Vaginal yeast infections affect approximately 1 million women in the United States each year. Although these infections are not considered sexually transmitted infections (STIs), sex can increase the risk of developing a yeast infection. Yeast infections can also make sex painful or uncomfortable. Happily, once diagnosed, most cases of yeast infections are easily treated with medication.
In this article, I’ll describe the common symptoms and causes of yeast infections. I’ll also cover whether yeast infections can spread between sexual partners and when it’s recommended to resume penetrative or oral sex after a yeast infection. Finally, I’ll explain when it’s important to reach out to your provider for medical advice.
What Is a Yeast Infection?
The vagina is home to a type of yeast called candida albicans. When this candida fungus is balanced by the natural bacteria in the vagina, there’s no worry. However, when good lactobacillus bacteria can’t keep candida in check, it leads to an overgrowth of yeast in the vagina.

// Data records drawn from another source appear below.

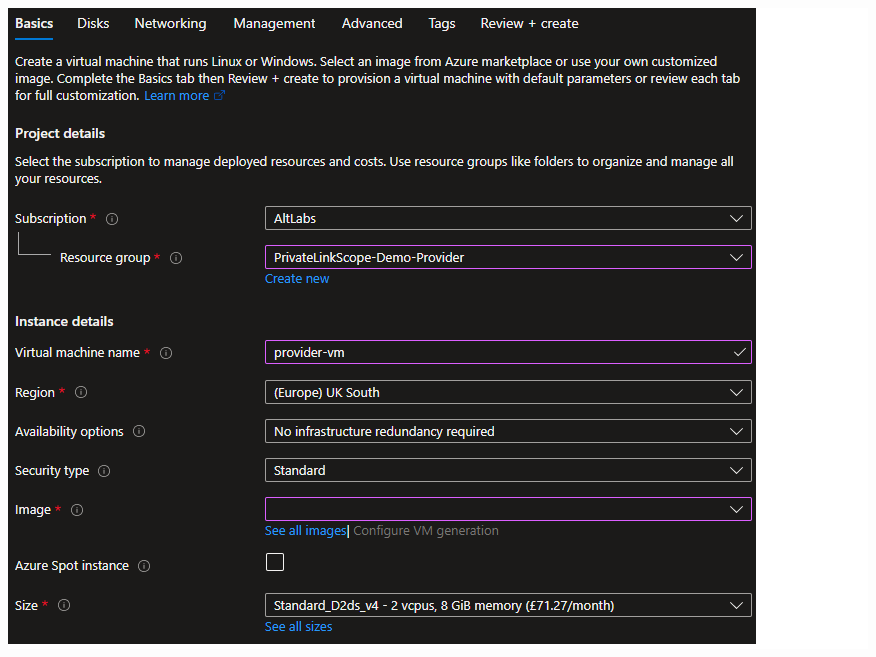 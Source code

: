 ![Name your virtual machine, I named mine provider-vm. For the image I selected "Windows Server 2022 Datacenter: Azure Edition - Gen 2", not sure why Portal isn't displaying that! As this is a demo we have no need to configure availability redundancy.](imgs/03-CreateProviderVM/02-Create-ProviderVM-Basics01.png)
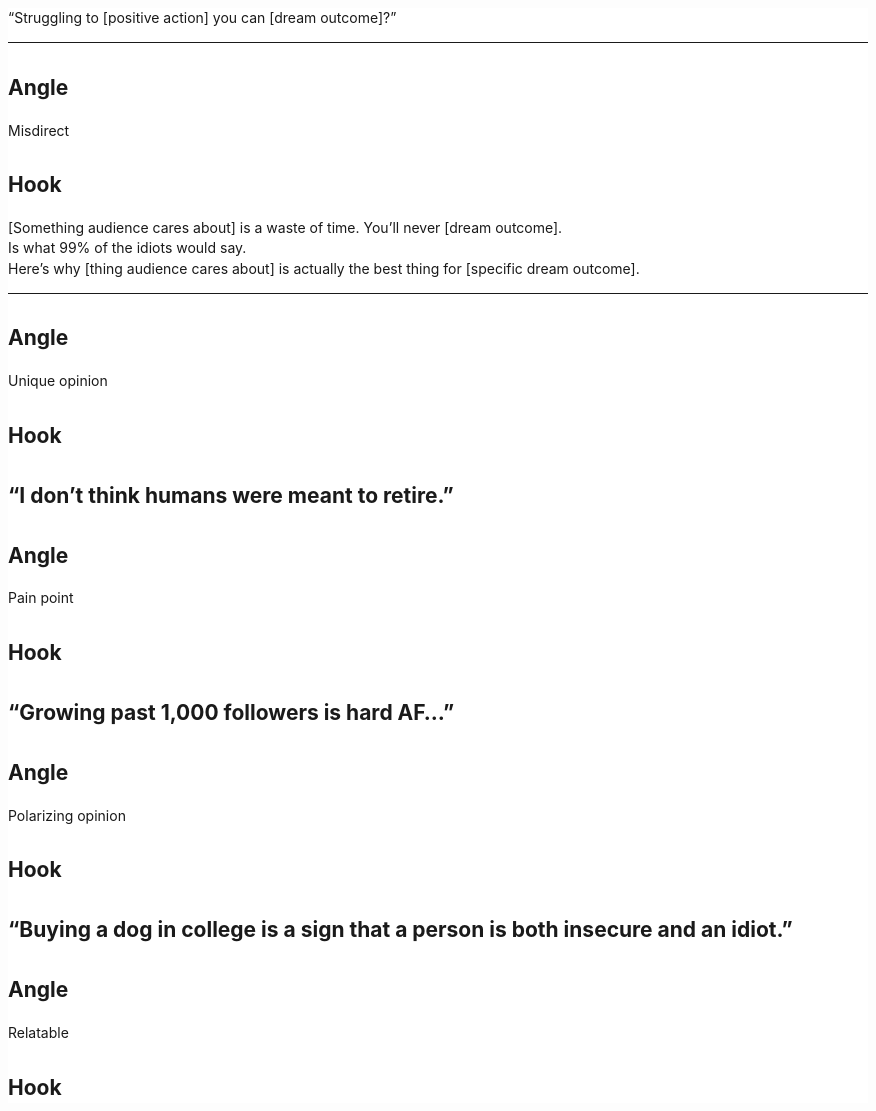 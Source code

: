 “Struggling to \[positive action\] you can \[dream outcome\]?”

---

## Angle

Misdirect

## Hook

\[Something audience cares about\] is a waste of time. You’ll never \[dream outcome\].   
Is what 99% of the idiots would say.  
Here’s why \[thing audience cares about\] is actually the best thing for \[specific dream outcome\].

---

## Angle

Unique opinion

## Hook

“I don’t think humans were meant to retire.”  
---

## Angle

Pain point

## Hook

“Growing past 1,000 followers is hard AF…”  
---

## Angle

Polarizing opinion

## Hook

“Buying a dog in college is a sign that a person is both insecure and an idiot.”  
---

## Angle

Relatable

## Hook
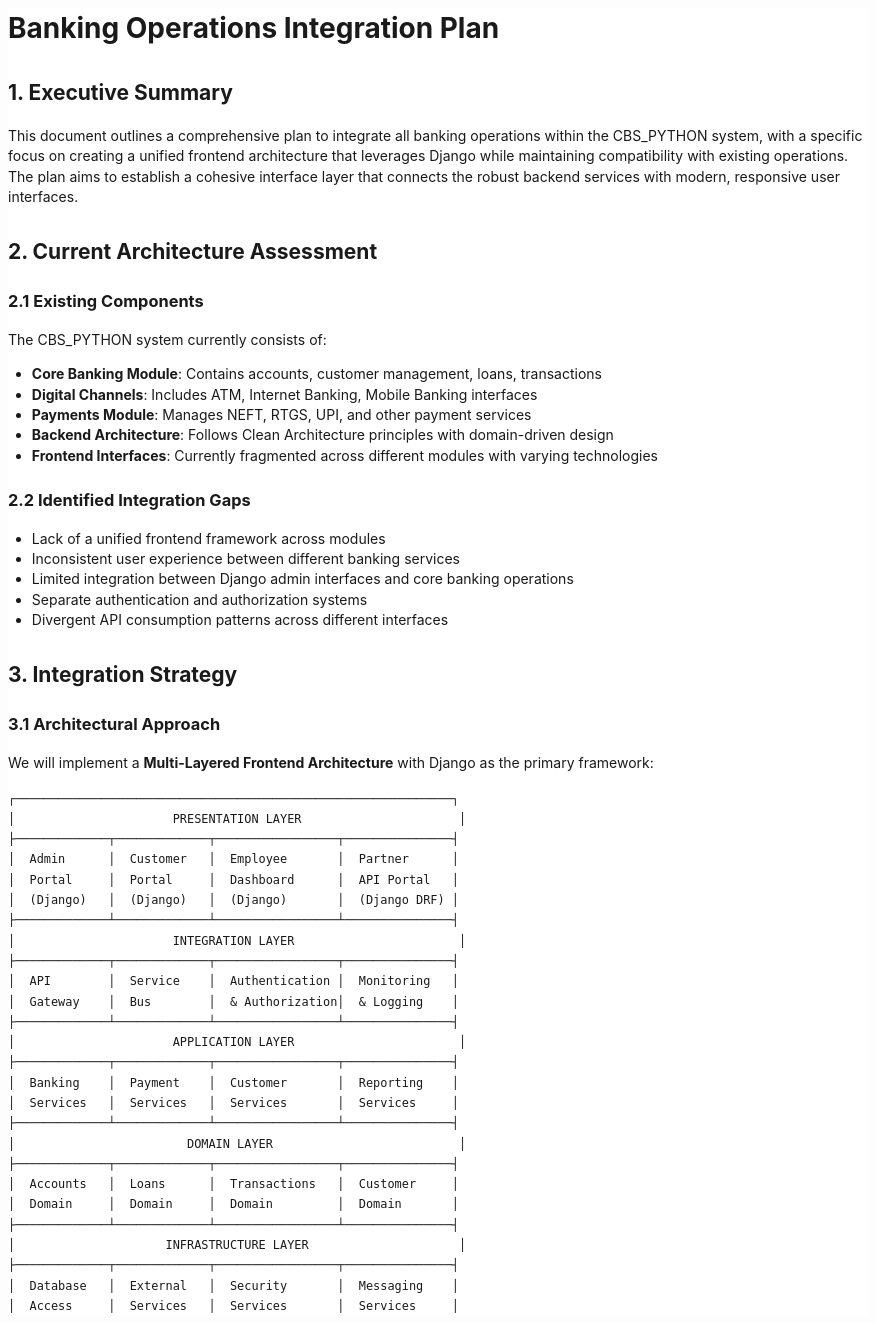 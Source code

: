 # Banking Operations Integration Plan

## 1. Executive Summary

This document outlines a comprehensive plan to integrate all banking operations within the CBS_PYTHON system, with a specific focus on creating a unified frontend architecture that leverages Django while maintaining compatibility with existing operations. The plan aims to establish a cohesive interface layer that connects the robust backend services with modern, responsive user interfaces.

## 2. Current Architecture Assessment

### 2.1 Existing Components

The CBS_PYTHON system currently consists of:

- **Core Banking Module**: Contains accounts, customer management, loans, transactions
- **Digital Channels**: Includes ATM, Internet Banking, Mobile Banking interfaces
- **Payments Module**: Manages NEFT, RTGS, UPI, and other payment services
- **Backend Architecture**: Follows Clean Architecture principles with domain-driven design
- **Frontend Interfaces**: Currently fragmented across different modules with varying technologies

### 2.2 Identified Integration Gaps

- Lack of a unified frontend framework across modules
- Inconsistent user experience between different banking services
- Limited integration between Django admin interfaces and core banking operations
- Separate authentication and authorization systems
- Divergent API consumption patterns across different interfaces

## 3. Integration Strategy

### 3.1 Architectural Approach

We will implement a **Multi-Layered Frontend Architecture** with Django as the primary framework:

```
┌─────────────────────────────────────────────────────────────┐
│                      PRESENTATION LAYER                      │
├─────────────┬─────────────┬─────────────────┬───────────────┤
│  Admin      │  Customer   │  Employee       │  Partner      │
│  Portal     │  Portal     │  Dashboard      │  API Portal   │
│  (Django)   │  (Django)   │  (Django)       │  (Django DRF) │
├─────────────┴─────────────┴─────────────────┴───────────────┤
│                      INTEGRATION LAYER                       │
├─────────────┬─────────────┬─────────────────┬───────────────┤
│  API        │  Service    │  Authentication │  Monitoring   │
│  Gateway    │  Bus        │  & Authorization│  & Logging    │
├─────────────┴─────────────┴─────────────────┴───────────────┤
│                      APPLICATION LAYER                       │
├─────────────┬─────────────┬─────────────────┬───────────────┤
│  Banking    │  Payment    │  Customer       │  Reporting    │
│  Services   │  Services   │  Services       │  Services     │
├─────────────┴─────────────┴─────────────────┴───────────────┤
│                        DOMAIN LAYER                          │
├─────────────┬─────────────┬─────────────────┬───────────────┤
│  Accounts   │  Loans      │  Transactions   │  Customer     │
│  Domain     │  Domain     │  Domain         │  Domain       │
├─────────────┴─────────────┴─────────────────┴───────────────┤
│                     INFRASTRUCTURE LAYER                     │
├─────────────┬─────────────┬─────────────────┬───────────────┤
│  Database   │  External   │  Security       │  Messaging    │
│  Access     │  Services   │  Services       │  Services     │
```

Also called vaginal candidiasis, a vaginal yeast infection is a type of vaginitis (or vulvovaginitis). This is simply the term for any condition that causes inflammation of the vagina. Vaginal yeast infections and bacterial vaginosis, another type of vaginitis, share some common symptoms and can sometime occur simultaneously, so it’s important to see a doctor to determine which condition you have.
Symptoms and Causes
A vaginal yeast infection can be mild or super uncomfortable. The most common symptoms of a yeast infection include:
- Itching in the genital area
- Thick, white, odorless vaginal discharge that has the consistency of cottage cheese
- Redness or swelling of the vagina and/or vulva
- Cuts or cracks in the skin of the vulva
- Vaginal pain or soreness
- Burning sensation during urination
- Pain during intercourse
- Vaginal rash
- Vaginal dryness
Several things can cause an overgrowth of yeast in the vagina. Some of the most common causes of vaginal yeast infections are:
- Antibiotic medications: While antibiotics are beneficial because they kill harmful bacteria that cause infections, unfortunately they also kill good bacteria, like the lactobacillus that helps keep candida in check.
- Hormonal changes: Whether due to the menstrual cycle, hormonal contraceptives (like the birth control pill), pregnancy, or estrogen therapy, shifts in hormone levels can disrupt the balance of yeast and healthy bacteria in the vagina.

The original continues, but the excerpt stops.